Notwithstanding the foregoing, Consultant may own up to one percent (1%) of
the outstanding securities of a corporation or other business entity that is
"competitive" with the business of ESSI if such entity's securities are
traded on a national securities exchange or on the over-the-counter market.
Consultant agrees that during the Term of this Agreement, and for the term
of the restrictive covenants set forth herein, he will promptly communicate
to ESSI the identity of all companies, persons or concerns with whom
Consultant is considering employment, association or other relationship
along with other information as to the products and services of such
company, person or concern sufficient in detail to permit ESSI to make a
determination as to whether or not competition exists. In order to preserve
its rights under this Agreement, ESSI may advise any third party with whom
Consultant may consider, establish or contract a relationship of the
existence of the terms of this Agreement, and Consultant authorizes and
consents to such disclosure, and ESSI shall have no liability for so acting.

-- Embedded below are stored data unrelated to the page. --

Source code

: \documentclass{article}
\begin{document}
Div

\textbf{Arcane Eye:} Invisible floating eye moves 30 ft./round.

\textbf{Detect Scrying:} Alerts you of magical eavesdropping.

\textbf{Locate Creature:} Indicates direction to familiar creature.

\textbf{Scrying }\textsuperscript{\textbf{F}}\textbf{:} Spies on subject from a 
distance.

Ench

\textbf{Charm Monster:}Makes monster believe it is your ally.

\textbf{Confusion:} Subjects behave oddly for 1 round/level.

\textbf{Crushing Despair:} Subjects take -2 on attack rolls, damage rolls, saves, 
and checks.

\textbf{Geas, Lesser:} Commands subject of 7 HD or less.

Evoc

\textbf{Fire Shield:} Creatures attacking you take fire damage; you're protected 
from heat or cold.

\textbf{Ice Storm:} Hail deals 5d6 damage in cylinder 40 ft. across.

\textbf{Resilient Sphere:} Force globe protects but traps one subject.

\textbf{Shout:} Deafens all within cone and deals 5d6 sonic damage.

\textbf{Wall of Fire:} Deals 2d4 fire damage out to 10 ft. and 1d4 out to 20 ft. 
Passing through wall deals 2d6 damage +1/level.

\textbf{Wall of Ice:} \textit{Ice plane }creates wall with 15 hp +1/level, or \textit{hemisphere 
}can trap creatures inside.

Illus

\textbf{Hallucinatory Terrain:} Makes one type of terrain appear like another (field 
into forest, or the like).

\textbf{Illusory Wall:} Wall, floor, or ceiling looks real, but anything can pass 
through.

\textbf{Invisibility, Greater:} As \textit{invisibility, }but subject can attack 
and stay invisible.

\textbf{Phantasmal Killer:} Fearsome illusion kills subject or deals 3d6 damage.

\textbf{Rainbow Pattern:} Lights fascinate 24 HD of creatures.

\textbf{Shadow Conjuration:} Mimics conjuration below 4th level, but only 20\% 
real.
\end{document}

(d) All of the covenants on behalf of Consultant contained in this
Paragraph 7 shall be construed as agreements independent of any other
provision of this Agreement, and the existence of any claim or cause of
action against ESSI, whether predicted on this Agreement or otherwise, shall
not constitute a defense to the enforcement by ESSI of these covenants.
(e) It is the intention of the parties to restrict the activities
of Consultant under this Paragraph 7 to the extent necessary for the
protection of the legitimate business interests of ESSI, and the parties
specifically covenant and agree that should any of the clauses or provisions
set forth herein, under any set of circumstances not now foreseen by the
parties, be held by a court of competent jurisdiction to be illegal, invalid
or unenforceable under present or future laws effective during the Term of
this Agreement, then and in that event, it is the intention of the parties
hereto that, in lieu of each such clause or provision there shall be
substituted or added, and there is hereby substituted or added, as a part of
this Agreement a clause or provision as similar in terms to such illegal,
invalid or unenforceable clause or provision as may be legal, valid and
enforceable.
8. Expenses.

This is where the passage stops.